All of which are more noteworthy than the theatrical aspirations of Siegfried Wagner...


----------



## dionisio (Jul 30, 2012)

What i think about that woman, i cannot say it here. There's too much curse words in the sentence.


----------



## PetrB (Feb 28, 2012)

dionisio said:


> What i think about that woman, i cannot say it here. There's too much curse words in the sentence.


When you start speaking of anyone in terms of _"That woman,"_ or _"That Man,"_ -- that is already a big tip-off to the way you feel about them


----------



## Notung (Jun 12, 2013)

Volve said:


> Basically, if it's not going to be done good, better not do it at all. I feel a terrible sorrow when I see what's being done to Wagner's operas lately. Seriously, have you guys seen the Walkeries as bikers?


Le Tour de le Rhin!:lol:


----------



## Ebab (Mar 9, 2013)

Mahlerian said:


> All of which are more noteworthy than the theatrical aspirations of Siegfried Wagner...


Have you heard some? I ask because I haven't, but I mean to, out of interest. Wagner's son writing operas and not succeeding, expected to keep the dynasty alive - a bit of a tragic figure, quite bitter and always blaming others. But I would like to hear some of his work, trying to be unprejudiced.


----------



## Ebab (Mar 9, 2013)

Couchie said:


> But you must admit, Katharina's Meistersinger is one of the greatest achievements of Wagner's ancestors. Right up there with being best buds with Hitler and losing several of Wagner's original manuscripts.


Refresh my memory, please: When did the Wagner family lose manuscripts? I remember that an important collection was lost in Hitler's possession, but those manuscripts came from the House of Wittelsbach.


----------



## Mahlerian (Nov 27, 2012)

Ebab said:


> Have you heard some? I ask because I haven't, but I mean to, out of interest. Wagner's son writing operas and not succeeding, expected to keep the dynasty alive - a bit of a tragic figure, quite bitter and always blaming others. But I would like to hear some of his work, trying to be unprejudiced.


He was also forced into a sham marriage by his mother, who wanted to extend the Wagner line (I suppose you already know all about that).

What I heard of the music of his operas (he wrote more of them than Richard) was unremarkable on every level, and reputation suggests that the libretti aren't as high quality either.


----------



## tyroneslothrop (Sep 5, 2012)

Ebab said:


> But I would like to hear some of his work, trying to be unprejudiced.


----------



## SiegendesLicht (Mar 4, 2012)

Parsifal1954 said:


> Recently, I watched Katerina Wagner's Meistersinger.

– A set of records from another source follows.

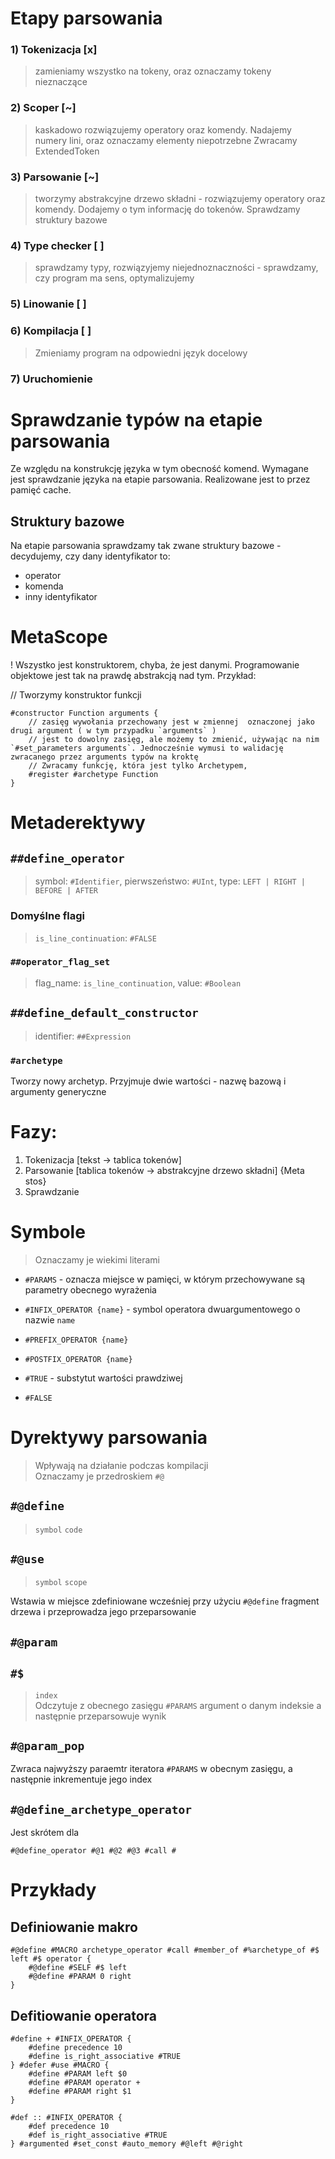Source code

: # Etapy parsowania

### 1) Tokenizacja [x]

> zamieniamy wszystko na tokeny, oraz oznaczamy tokeny nieznaczące

### 2) Scoper [~]
> kaskadowo rozwiązujemy operatory oraz komendy. Nadajemy numery lini, oraz oznaczamy elementy niepotrzebne
> Zwracamy ExtendedToken 

### 3) Parsowanie [~]

> tworzymy abstrakcyjne drzewo składni - rozwiązujemy operatory oraz komendy. Dodajemy o tym informację do tokenów. Sprawdzamy struktury bazowe

### 4) Type checker [ ]
> sprawdzamy typy, rozwiązyjemy niejednoznaczności - sprawdzamy, czy program ma sens, optymalizujemy

### 5) Linowanie [ ]

### 6) Kompilacja [ ]

> Zmieniamy program na odpowiedni język docelowy

### 7) Uruchomienie

# Sprawdzanie typów na etapie parsowania
Ze względu na konstrukcję języka w tym obecność komend. Wymagane jest sprawdzanie języka na etapie parsowania. Realizowane jest to przez pamięć cache.

## Struktury bazowe
Na etapie parsowania sprawdzamy tak zwane struktury bazowe - decydujemy, czy dany identyfikator to:
 - operator
 - komenda
 - inny identyfikator

# MetaScope

! Wszystko jest konstruktorem, chyba, że jest danymi. Programowanie objektowe jest tak na prawdę abstrakcją nad tym. Przykład:

// Tworzymy konstruktor funkcji

```
#constructor Function arguments {
    // zasięg wywołania przechowany jest w zmiennej  oznaczonej jako drugi argument ( w tym przypadku `arguments` )
    // jest to dowolny zasięg, ale możemy to zmienić, używając na nim `#set_parameters arguments`. Jednocześnie wymusi to walidację zwracanego przez arguments typów na kroktę
    // Zwracamy funkcję, która jest tylko Archetypem,
    #register #archetype Function
}
```

# Metaderektywy

## `##define_operator`

> symbol: `#Identifier`, pierwszeństwo: `#UInt`, type: `LEFT | RIGHT | BEFORE | AFTER`

### Domyślne flagi

> `is_line_continuation`: `#FALSE`

### `##operator_flag_set`

> flag_name: `is_line_continuation`, value: `#Boolean`

## `##define_default_constructor`

> identifier: `##Expression`

### `#archetype`

Tworzy nowy archetyp. Przyjmuje dwie wartości - nazwę bazową i argumenty generyczne

# Fazy:

1. Tokenizacja [tekst -> tablica tokenów]
2. Parsowanie [tablica tokenów -> abstrakcyjne drzewo składni] {Meta stos}
3. Sprawdzanie

# Symbole

> Oznaczamy je wiekimi literami

-   `#PARAMS` - oznacza miejsce w pamięci, w którym przechowywane są parametry obecnego wyrażenia

-   `#INFIX_OPERATOR {name}` - symbol operatora dwuargumentowego o nazwie `name`

-   `#PREFIX_OPERATOR {name}`

-   `#POSTFIX_OPERATOR {name}`

-   `#TRUE` - substytut wartości prawdziwej
-   `#FALSE`

# Dyrektywy parsowania

> Wpływają na działanie podczas kompilacji  
> Oznaczamy je przedroskiem `#@`

## `#@define`

> `symbol` `code`

## `#@use`

> `symbol` `scope`

Wstawia w miejsce zdefiniowane wcześniej przy użyciu `#@define` fragment drzewa i przeprowadza jego przeparsowanie

## `#@param`

## `#$`

> `index`  
> Odczytuje z obecnego zasięgu `#PARAMS` argument o danym indeksie a następnie przeparsowuje wynik

## `#@param_pop`

Zwraca najwyższy paraemtr iteratora `#PARAMS` w obecnym zasięgu, a następnie inkrementuje jego index

## `#@define_archetype_operator`

Jest skrótem dla

```
#@define_operator #@1 #@2 #@3 #call #
```

# Przykłady

## Definiowanie makro

```
#@define #MACRO archetype_operator #call #member_of #%archetype_of #$ left #$ operator {
    #@define #SELF #$ left
    #@define #PARAM 0 right
}
```

## Defitiowanie operatora

```
#define + #INFIX_OPERATOR {
    #define precedence 10
    #define is_right_associative #TRUE
} #defer #use #MACRO {
    #define #PARAM left $0
    #define #PARAM operator +
    #define #PARAM right $1
}
```

```
#def :: #INFIX_OPERATOR {
    #def precedence 10
    #def is_right_associative #TRUE
} #argumented #set_const #auto_memory #@left #@right
```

I was shocked. How in the world the great great grand daughter of Wagner would be so confused about the meaning of the opera. She portraits Hans Sachs as the villain and a pro-fascist! Even someone who is not so much into Wagner operas can see or read in the last lines of the libretto that when Sachs talks to Walter about obeying your masters, he means master singers not political or military masters. The libretto clearly says the military power is not important and even if the Holy German Empire falls (the story is in the Middle Ages) what remains is the holy German ART. What do you think?


I absolutely love that final speech of Sachs. It is beautiful musically, and it is a very good, appropriate ending for the opera: Walther winning his girl in a contest of musicians, and Hans Sachs offering up a praise to that same artistic tradition that had made the whole thing possible in the first place, the tradition that he and Walther, in spite of his disagreements with the other Mastersingers, also belonged to, as well as Wagner himself - a part of a people that for centuries has created, appreciated and loved music. For great art does not arise in a vacuum.

As for Katharina... she is neither the first, nor the last one of those who would like a free ride into fame on the backs of those who have actually created something worthwhile and enduring. Too bad she is actually an heir of the clan, and as such is supposed to serve as a guardian of Wagner's art.


----------



## Ebab (Mar 9, 2013)

tyroneslothrop said:


> _[Prelude to "Sonnenflammen"]_


Maybe I'm easy to please, but he could have done worse, couldn't he? I guess this overture is all over the map and dramatically not really going anywhere (unlike his father's), but I did like some of the tonal images/orchestrations, the mere "sounds". They felt "cinematic" to me (which I mean as a compliment).



Mahlerian said:


> He was also forced into a sham marriage by his mother, who wanted to extend the Wagner line (I suppose you already know all about that).


Yes, I've read Brigitte Hamann's biography on Winifred Wagner, where that of course was a topic. - We have particular evidence of his sister Eva Chamberlain, applying _substantial_ pressure.

You know - as a gay man myself (and happy to live in different times), I can relate to the conflict. Dynastic marriages had been a normal thing for millenia, and the Wagner family hadn't quite realized the signs of the times. In effect though, the marriage to Winifred was undoubtedly a good thing for Siegfried; she was a devoted and ever-supportive wife, and absolutely covered his back, for which he was grateful. After his death, with all the - justified! - controversy around Winifred, she was the one who "saved" Bayreuth (whether one regards that as a good thing or not - I tend to the former).


----------